The identification of essential proteins is of great significance in biology and pathology. However, protein–protein interaction (PPI) data obtained through high-throughput technology include a high number of false positives. To overcome this limitation, numerous computational algorithms based on biological characteristics and topological features have been proposed to identify essential proteins.

Results

In this paper, we propose a novel method named SESN for identifying essential proteins. It is a seed expansion method based on PPI sub-networks and multiple biological characteristics. Firstly, SESN utilizes gene expression data to construct PPI sub-networks. Secondly, seed expansion is performed simultaneously in each sub-network, and the expansion process is based on the topological features of predicted essential proteins. Thirdly, the error correction mechanism is based on multiple biological characteristics and the entire PPI network. Finally, SESN analyzes the impact of each biological characteristic, including protein complex, gene expression data, GO annotations, and subcellular localization, and adopts the biological data with the best experimental results. The output of SESN is a set of predicted essential proteins.

Conclusions

The analysis of each component of SESN indicates the effectiveness of all components. We conduct comparison experiments using three datasets from two species, and the experimental results demonstrate that SESN achieves superior performance compared to other methods.

Peer Review reports

Background

Essential proteins are crucial and indispensable for cellular activities [1]. The identification of essential proteins promotes an understanding of the minimal requirements for cell survival and reproduction. The study of essential proteins is beneficial for discovering pathogenic genes and generating novel approaches for disease treatment. [2, 3]. The identification of essential proteins plays a crucial role in advancing research and development in the fields of biology and pathology.

Experimental methods for identifying essential proteins include the following forms: single gene knockouts [4], gene knockdown [5], and RNA interference [6]. Although these methods have high accuracy, the experiment is expensive, time-consuming, inefficient, and there are still species limitations. With the rapid development of bioinformatics, a large amount of PPI data is measured through high-throughput technology. This provides conditions for research at the PPI network level. Research based on PPI networks has become a focal point in the field of bioinformatics [7]. However, PPI data obtained through high-throughput technology include a high rate of false positives [8, 9]. To overcome the impact of this rate, researchers have attempted various methods to construct weighted PPI networks to remove false positive interactions. These network-based methods have been proved to be effective in the identification of essential proteins [10].

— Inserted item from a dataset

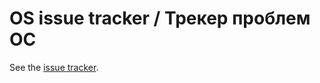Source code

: # OS issue tracker / Трекер проблем ОС

See the [issue
tracker](https://github.com/osissuestracker/os-issue-tracker/issues).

Some researchers concentrate on the identification of essential proteins based on the topology of the PPI network. Topology-based methods can generally be divided into three categories: local topology-based, global topology-based and multi-topology-based. Local topology-based methods assess a protein’s essentiality through its local neighborhood, such as Degree Centrality (DC) [11], Eigenvector Centrality (EC) [12], Local Average Connectivity (LAC) [13], and Neighborhood Centrality (NC) [14]. Global topology-based methods, including Betweenness Centrality (BC) [15], Closeness Centrality (CC) [16], Information Centrality (IC) [17], and Subgraph Centrality (SC) [18], measure topological properties globally based on characteristics of paths or shortest paths between proteins. All the above mentioned approaches are included in CytoNCA [19], which is a plugin of Cytoscape. Multi-topology-based methods combine various topological characteristics. For example, SIGEP [20] presents a p value calculation method, which utilizes network topology characteristics (degree and local clustering coefficient) as test statistics and can outperform the aforementioned methods. Nonetheless, all these topology-based methods ignore the topology characteristics of predicted essential proteins.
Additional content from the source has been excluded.